● Task brief: Your task is to transcribe the lines from the start of the data below through the line containing "The following limitations", inclusive, exactly as they stand and without the pictures.

[[ Study material, beginning ]]

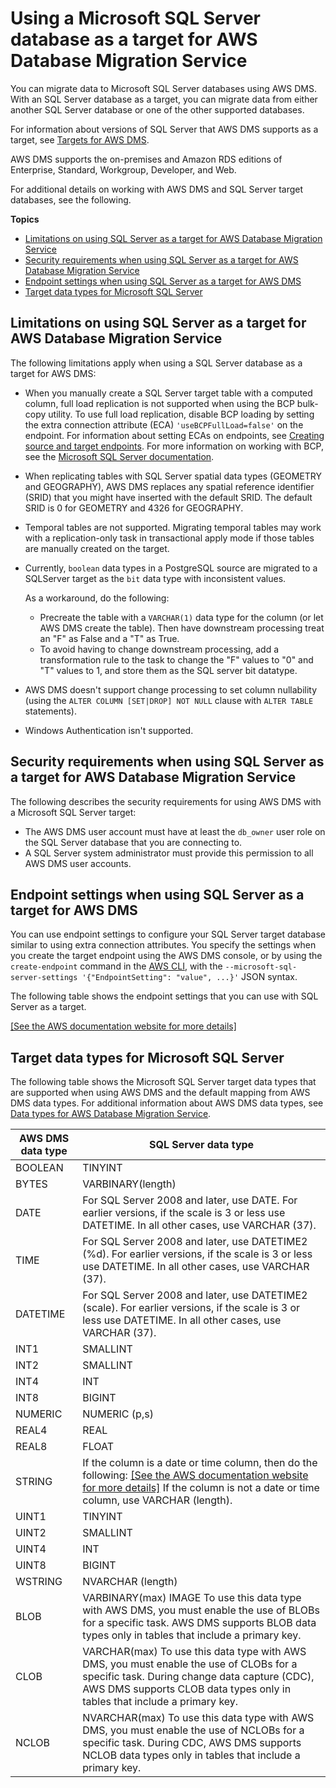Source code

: # Using a Microsoft SQL Server database as a target for AWS Database Migration Service<a name="CHAP_Target.SQLServer"></a>

You can migrate data to Microsoft SQL Server databases using AWS DMS\. With an SQL Server database as a target, you can migrate data from either another SQL Server database or one of the other supported databases\.

For information about versions of SQL Server that AWS DMS supports as a target, see [Targets for AWS DMS](CHAP_Introduction.Targets.md)\. 

AWS DMS supports the on\-premises and Amazon RDS editions of Enterprise, Standard, Workgroup, Developer, and Web\.

For additional details on working with AWS DMS and SQL Server target databases, see the following\.

**Topics**
+ [Limitations on using SQL Server as a target for AWS Database Migration Service](#CHAP_Target.SQLServer.Limitations)
+ [Security requirements when using SQL Server as a target for AWS Database Migration Service](#CHAP_Target.SQLServer.Security)
+ [Endpoint settings when using SQL Server as a target for AWS DMS](#CHAP_Target.SQLServer.ConnectionAttrib)
+ [Target data types for Microsoft SQL Server](#CHAP_Target.SQLServer.DataTypes)

## Limitations on using SQL Server as a target for AWS Database Migration Service<a name="CHAP_Target.SQLServer.Limitations"></a>

The following limitations apply when using a SQL Server database as a target for AWS DMS:
+ When you manually create a SQL Server target table with a computed column, full load replication is not supported when using the BCP bulk\-copy utility\. To use full load replication, disable BCP loading by setting the extra connection attribute \(ECA\) `'useBCPFullLoad=false'` on the endpoint\. For information about setting ECAs on endpoints, see [Creating source and target endpoints](CHAP_Endpoints.Creating.md)\. For more information on working with BCP, see the [Microsoft SQL Server documentation](https://docs.microsoft.com/en-us/sql/relational-databases/import-export/import-and-export-bulk-data-by-using-the-bcp-utility-sql-server)\.
+ When replicating tables with SQL Server spatial data types \(GEOMETRY and GEOGRAPHY\), AWS DMS replaces any spatial reference identifier \(SRID\) that you might have inserted with the default SRID\. The default SRID is 0 for GEOMETRY and 4326 for GEOGRAPHY\.
+ Temporal tables are not supported\. Migrating temporal tables may work with a replication\-only task in transactional apply mode if those tables are manually created on the target\.
+ Currently, `boolean` data types in a PostgreSQL source are migrated to a SQLServer target as the `bit` data type with inconsistent values\. 

  As a workaround, do the following:
  + Precreate the table with a `VARCHAR(1)` data type for the column \(or let AWS DMS create the table\)\. Then have downstream processing treat an "F" as False and a "T" as True\.
  + To avoid having to change downstream processing, add a transformation rule to the task to change the "F" values to "0" and "T" values to 1, and store them as the SQL server bit datatype\.
+ AWS DMS doesn't support change processing to set column nullability \(using the `ALTER COLUMN [SET|DROP] NOT NULL` clause with `ALTER TABLE` statements\)\.
+ Windows Authentication isn't supported\.

## Security requirements when using SQL Server as a target for AWS Database Migration Service<a name="CHAP_Target.SQLServer.Security"></a>

The following describes the security requirements for using AWS DMS with a Microsoft SQL Server target:
+ The AWS DMS user account must have at least the `db_owner` user role on the SQL Server database that you are connecting to\.
+ A SQL Server system administrator must provide this permission to all AWS DMS user accounts\.

## Endpoint settings when using SQL Server as a target for AWS DMS<a name="CHAP_Target.SQLServer.ConnectionAttrib"></a>

You can use endpoint settings to configure your SQL Server target database similar to using extra connection attributes\. You specify the settings when you create the target endpoint using the AWS DMS console, or by using the `create-endpoint` command in the [AWS CLI](https://docs.aws.amazon.com/cli/latest/reference/dms/index.html), with the `--microsoft-sql-server-settings '{"EndpointSetting": "value", ...}'` JSON syntax\.

The following table shows the endpoint settings that you can use with SQL Server as a target\.

[\[See the AWS documentation website for more details\]](http://docs.aws.amazon.com/dms/latest/userguide/CHAP_Target.SQLServer.html)

## Target data types for Microsoft SQL Server<a name="CHAP_Target.SQLServer.DataTypes"></a>

The following table shows the Microsoft SQL Server target data types that are supported when using AWS DMS and the default mapping from AWS DMS data types\. For additional information about AWS DMS data types, see [Data types for AWS Database Migration Service](CHAP_Reference.DataTypes.md)\.


|  AWS DMS data type  |  SQL Server data type  | 
| --- | --- | 
|  BOOLEAN  |  TINYINT  | 
|  BYTES  |  VARBINARY\(length\)  | 
|  DATE  |  For SQL Server 2008 and later, use DATE\. For earlier versions, if the scale is 3 or less use DATETIME\. In all other cases, use VARCHAR \(37\)\.  | 
|  TIME  |  For SQL Server 2008 and later, use DATETIME2 \(%d\)\. For earlier versions, if the scale is 3 or less use DATETIME\. In all other cases, use VARCHAR \(37\)\.  | 
|  DATETIME  |  For SQL Server 2008 and later, use DATETIME2 \(scale\)\.  For earlier versions, if the scale is 3 or less use DATETIME\. In all other cases, use VARCHAR \(37\)\.  | 
|  INT1  | SMALLINT | 
|  INT2  |  SMALLINT  | 
|  INT4  | INT | 
|  INT8  |  BIGINT  | 
|  NUMERIC  |  NUMERIC \(p,s\)  | 
|  REAL4  |  REAL  | 
|  REAL8  | FLOAT | 
|  STRING  |  If the column is a date or time column, then do the following:  [\[See the AWS documentation website for more details\]](http://docs.aws.amazon.com/dms/latest/userguide/CHAP_Target.SQLServer.html) If the column is not a date or time column, use VARCHAR \(length\)\.  | 
|  UINT1  |  TINYINT  | 
|  UINT2  |  SMALLINT  | 
|  UINT4  |  INT  | 
|  UINT8  |  BIGINT  | 
|  WSTRING  |  NVARCHAR \(length\)  | 
|  BLOB  |  VARBINARY\(max\) IMAGE To use this data type with AWS DMS, you must enable the use of BLOBs for a specific task\. AWS DMS supports BLOB data types only in tables that include a primary key\.  | 
|  CLOB  |  VARCHAR\(max\) To use this data type with AWS DMS, you must enable the use of CLOBs for a specific task\. During change data capture \(CDC\), AWS DMS supports CLOB data types only in tables that include a primary key\.  | 
|  NCLOB  |  NVARCHAR\(max\) To use this data type with AWS DMS, you must enable the use of NCLOBs for a specific task\. During CDC, AWS DMS supports NCLOB data types only in tables that include a primary key\.  |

[[ Study material, end ]]

● Response:
Source code

: # Using a Microsoft SQL Server database as a target for AWS Database Migration Service<a name="CHAP_Target.SQLServer"></a>

You can migrate data to Microsoft SQL Server databases using AWS DMS\. With an SQL Server database as a target, you can migrate data from either another SQL Server database or one of the other supported databases\.

For information about versions of SQL Server that AWS DMS supports as a target, see [Targets for AWS DMS](CHAP_Introduction.Targets.md)\. 

AWS DMS supports the on\-premises and Amazon RDS editions of Enterprise, Standard, Workgroup, Developer, and Web\.

For additional details on working with AWS DMS and SQL Server target databases, see the following\.

**Topics**
+ [Limitations on using SQL Server as a target for AWS Database Migration Service](#CHAP_Target.SQLServer.Limitations)
+ [Security requirements when using SQL Server as a target for AWS Database Migration Service](#CHAP_Target.SQLServer.Security)
+ [Endpoint settings when using SQL Server as a target for AWS DMS](#CHAP_Target.SQLServer.ConnectionAttrib)
+ [Target data types for Microsoft SQL Server](#CHAP_Target.SQLServer.DataTypes)

## Limitations on using SQL Server as a target for AWS Database Migration Service<a name="CHAP_Target.SQLServer.Limitations"></a>

The following limitations apply when using a SQL Server database as a target for AWS DMS:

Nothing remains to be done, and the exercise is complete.